Michael Fehlings is a Canadian neurosurgeon based at Toronto Western Hospital in Toronto, Ontario, Canada. Dr. Fehlings specializes in complex spine surgery with a special interest in traumatic and non-traumatic spinal cord injury and spine oncology. He mainly focuses on preclinical and clinical translational research related to enhancing repair and regeneration of the injured central nervous system. He holds many positions, including Professor of Neurosurgery at the University of Toronto, Vice Chair Research at the University of Toronto, Robert Campeau Foundation/Dr. C.H. Tator Chair in Brain and Spinal Cord Research at UHN, Scientist at the McEwen Centre for Regenerative Medicine, McLaughlin Scholar in Molecular Medicine, and Co-Director of the University of Toronto Spine Program. He is the past inaugural Director of the University of Toronto Neuroscience Program, and was the previous Medical Director at Toronto Western Hospital. Dr. Fehlings is a Fellow of the American College of Surgeons and a Fellow of the Royal College of Surgeons of Canada.

== Biography ==
He completed his MD at the University of Toronto, followed by his core training in general surgery at Queen's University. He returned to the University of Toronto to complete his PhD, and was awarded his fellowship of the Royal College of Surgeons of Canada, followed by a post-doctoral fellowship in New York. Dr. Fehlings specializes in spinal cord injury and has an active clinical practice as well as research at both the laboratory and clinical levels in the area. His research focuses preclinically on translationally relevant models of spinal cord and brain injury, and clinically on disorders of the spine/spinal cord.

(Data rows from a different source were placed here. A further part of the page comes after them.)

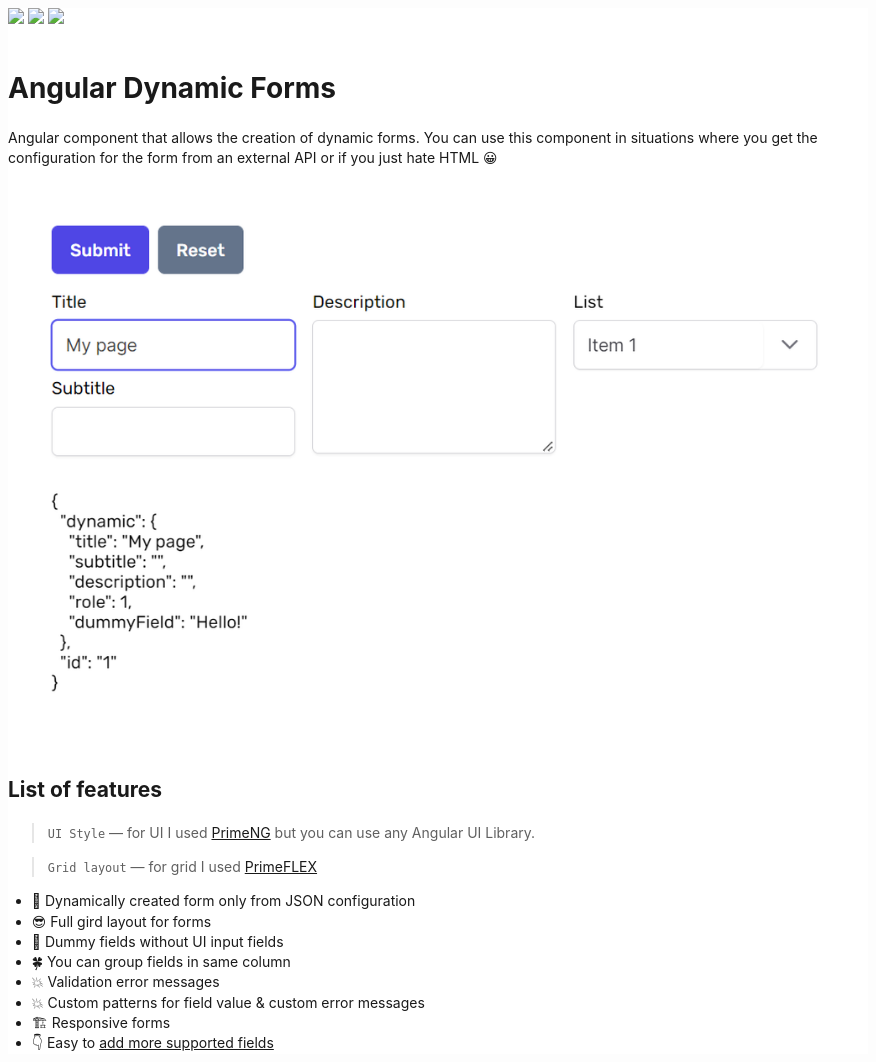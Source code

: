 ![](https://badgen.net/badge/Version/1.0/f2a) ![](https://badgen.net/badge/Open-Source/FREE/red) ![](https://badgen.net/badge/Last-update/18.4.2022/blue)

# Angular Dynamic Forms

Angular component that allows the creation of dynamic forms. You can use this component in situations where you get the configuration for the form from an external API or if you just hate HTML 😀

<img src="./form.png" alt="Angular dynamic form img">

## List of features

> `UI Style` — for UI I used [PrimeNG](https://www.primefaces.org/primeng/#/) but you can use any Angular UI Library.

> `Grid layout` — for grid I used [PrimeFLEX](https://www.primefaces.org/primeflex/)

- 🦾 Dynamically created form only from JSON configuration
- 😎 Full gird layout for forms
- 🤖 Dummy fields without UI input fields
- 🍀 You can group fields in same column
- 💥 Validation error messages
- 💥 Custom patterns for field value & custom error messages
- 🏗 Responsive forms
- 👇 Easy to [add more supported fields](#add-more-fields)
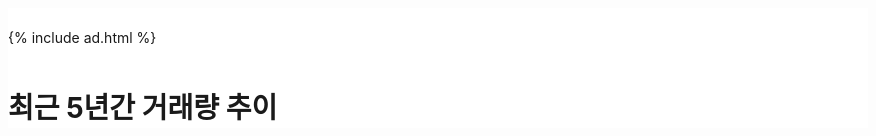 <br>
{% include ad.html %}
<br>

# 최근 5년간 거래량 추이


<div style="width:100%;">
    <canvas id="deal_progress" height="200"></canvas>
</div>

<script>
new Chart(document.getElementById("deal_progress"), {
    type: 'line',
    data: {
        labels: ['201404','201405','201406','201407','201408','201409','201410','201411','201412','201501','201502','201503','201504','201505','201506','201507','201508','201509','201510','201511','201512','201601','201602','201603','201604','201605','201606','201607','201608','201609','201610','201611','201612','201701','201702','201703','201704','201705','201706','201707','201708','201709','201710','201711','201712','201801','201802','201803','201804','201805','201806','201807','201808','201809','201810','201811','201812','201901','201902','201903','201904'],
        datasets: [{
            label: '매매',
            pointRadius: 1,
            data: [58, 40, 44, 75, 54, 35, 40, 35, 22, 27, 29, 40, 48, 27, 42, 29, 41, 56, 39, 42, 54, 30, 38, 45, 34, 36, 46, 39, 31, 31, 34, 26, 15, 31, 36, 37, 29, 27, 51, 28, 41, 37, 26, 37, 28, 37, 31, 36, 25, 25, 26, 35, 34, 37, 52, 24, 38, 31, 34, 37, 20],
            borderColor: "rgba(255, 201, 14, 1)",
            backgroundColor: "rgba(255, 201, 14, 0.5)",
            fill: false,
            lineTension: 0
        },{
            label: '전월세',
            pointRadius: 1,
            data: [21, 23, 17, 28, 118, 62, 44, 34, 21, 16, 30, 34, 30, 20, 16, 28, 88, 38, 26, 31, 21, 25, 45, 35, 26, 29, 16, 26, 78, 41, 39, 27, 27, 20, 44, 32, 35, 32, 19, 37, 67, 28, 24, 14, 31, 22, 46, 33, 32, 20, 19, 15, 48, 30, 24, 20, 21, 18, 33, 33, 15],
            borderColor: "rgba(0, 141, 185, 1)",
            backgroundColor: "rgba(0, 141, 185, 0.5)",
            fill: false,
            lineTension: 0
        }
        ]
    },
    options: {
        responsive: true,
        title: {
            display: false
        },
        tooltips: {
            mode: 'index',
            intersect: false
        },
        hover: {
            mode: 'nearest',
            intersect: true
        },
        scales: {
            xAxes: [{
                display: true,
                scaleLabel: {
                    display: true,
                    labelString: '년/월'
                }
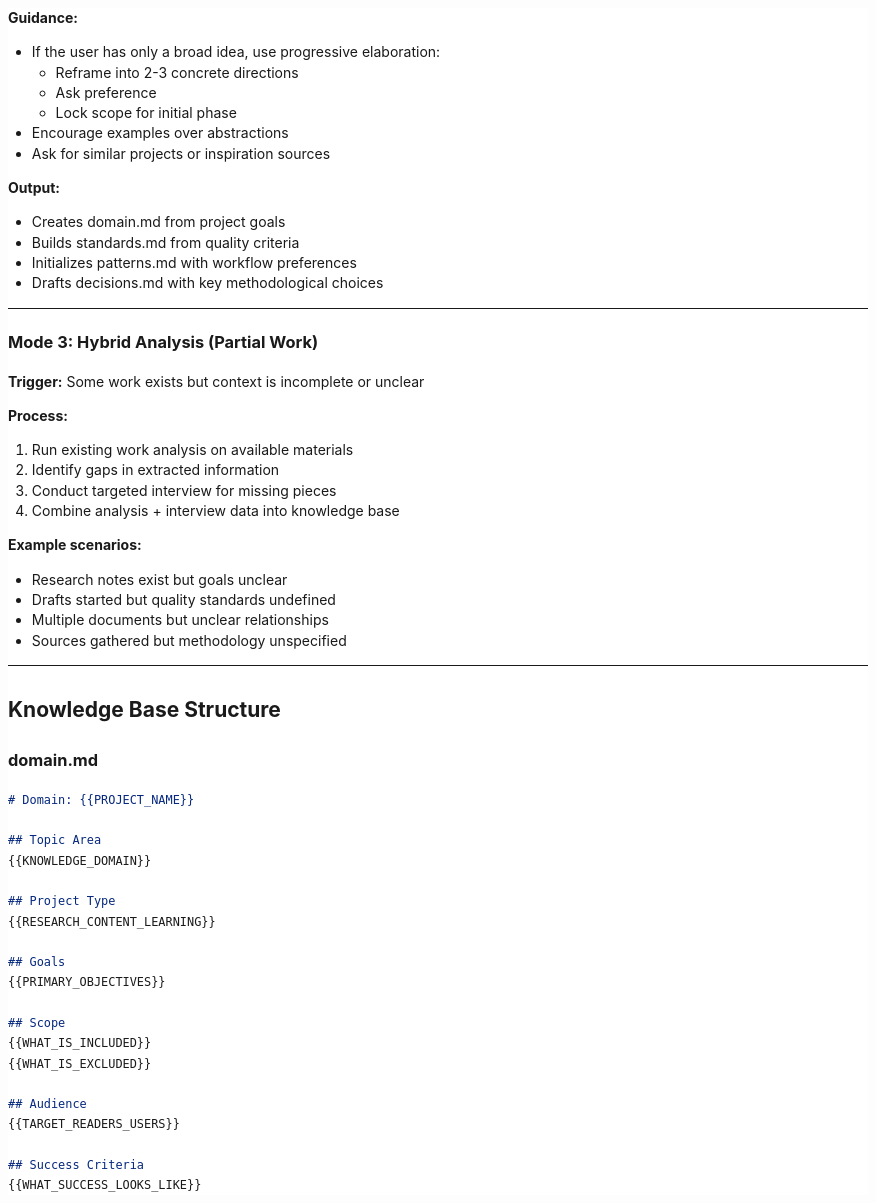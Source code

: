 **Guidance:**
- If the user has only a broad idea, use progressive elaboration:
  - Reframe into 2-3 concrete directions
  - Ask preference
  - Lock scope for initial phase
- Encourage examples over abstractions
- Ask for similar projects or inspiration sources

**Output:**
- Creates domain.md from project goals
- Builds standards.md from quality criteria
- Initializes patterns.md with workflow preferences
- Drafts decisions.md with key methodological choices

---

### Mode 3: Hybrid Analysis (Partial Work)

**Trigger:** Some work exists but context is incomplete or unclear

**Process:**
1. Run existing work analysis on available materials
2. Identify gaps in extracted information
3. Conduct targeted interview for missing pieces
4. Combine analysis + interview data into knowledge base

**Example scenarios:**
- Research notes exist but goals unclear
- Drafts started but quality standards undefined
- Multiple documents but unclear relationships
- Sources gathered but methodology unspecified

---

## Knowledge Base Structure

### domain.md
```markdown
# Domain: {{PROJECT_NAME}}

## Topic Area
{{KNOWLEDGE_DOMAIN}}

## Project Type
{{RESEARCH_CONTENT_LEARNING}}

## Goals
{{PRIMARY_OBJECTIVES}}

## Scope
{{WHAT_IS_INCLUDED}}
{{WHAT_IS_EXCLUDED}}

## Audience
{{TARGET_READERS_USERS}}

## Success Criteria
{{WHAT_SUCCESS_LOOKS_LIKE}}
```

His peer-reviewed publications number over 1,200 spanning clinical and basic science.

Work from his 1996 publication in the Journal of Neuroscience characterizing the secondary injury cascade following spinal cord injury (Agrawal and Fehlings, 1996) resulted in receipt of the Gold Medal from the Royal College of Physicians and Surgeons. This work has been translated into ongoing clinical trials examining riluzole for traumatic and nontraumatic spinal cord injury. In stem cell research, Dr. Fehlings' 2006 paper in the Journal of Neuroscience (Karimi-Abdolrezaee et al., 2006;) provides strong evidence of the functional impact of neural stem cells in repairing/regenerating injured spinal cords through remyelination of axons. This finding has been key in leading clinical translational efforts to use neural stem cells for spinal cord injury.

His research has impacted clinical practice as evidenced by the 2012 publication of results from the Surgical Timing in Acute Spinal Cord Injury Study (STASCIS), which provided direct clinical trials evidence that early decompressive surgery improves neurological and functional outcomes after spinal cord injury. This trial is having an important impact on how spinal trauma is managed. In 2017 and 2024 Dr. Fehlings led an international effort to develop clinical practice guidelines for degenerative cervical myelopathy and traumatic spinal cord injury. Dr. Fehlings' work demonstrating that midcervical excitatory interneurons are essential for the maintenance of breathing in non-traumatic cervical SCI and critical for promoting respiratory recovery after traumatic SCI was published in Nature.

== Honours ==
Dr. Fehlings has been honoured with several awards and medals including the Reeve-Irvine Medal in Spinal Cord Injury (2012, jointly with Dr. Tator), the Olivecrona Award by the Karolinska Institute (2009), the Henry Farfan award from the North American Spine Society (2013), and the Richard H. Winn prize (2013), presented by the Society of Neurological Surgeons. He received the Diamond Jubilee medal (2013) for his ground-breaking work in childhood neurodevelopmental disorders and spinal cord injury and disease. This was presented by Canadian Prime Minister Stephen Harper. He has also been inducted into the Canadian Academy of Health Science and as a Fellow of the Royal Society of Canada.
In 2016 he received the Mentor of the Year Award from the Royal College of Physicians and Surgeons. Dr. Fehlings is frequently invited to speak internationally and has spoken in over 35 countries. He was described, during the Henry Farfan Award ceremony, as the "single most influential active spinal cord injury researcher and clinician in the world". In 2019, the Right Honourable Jacinda Ardern, Prime Minister of New Zealand, presented him with the Ryman Prize for his work enhancing the quality of life for older people. In 2025 Dr. Fehlings was awarded the King Charles III Coronation Medal in recognition of significant contributions and service to Canada.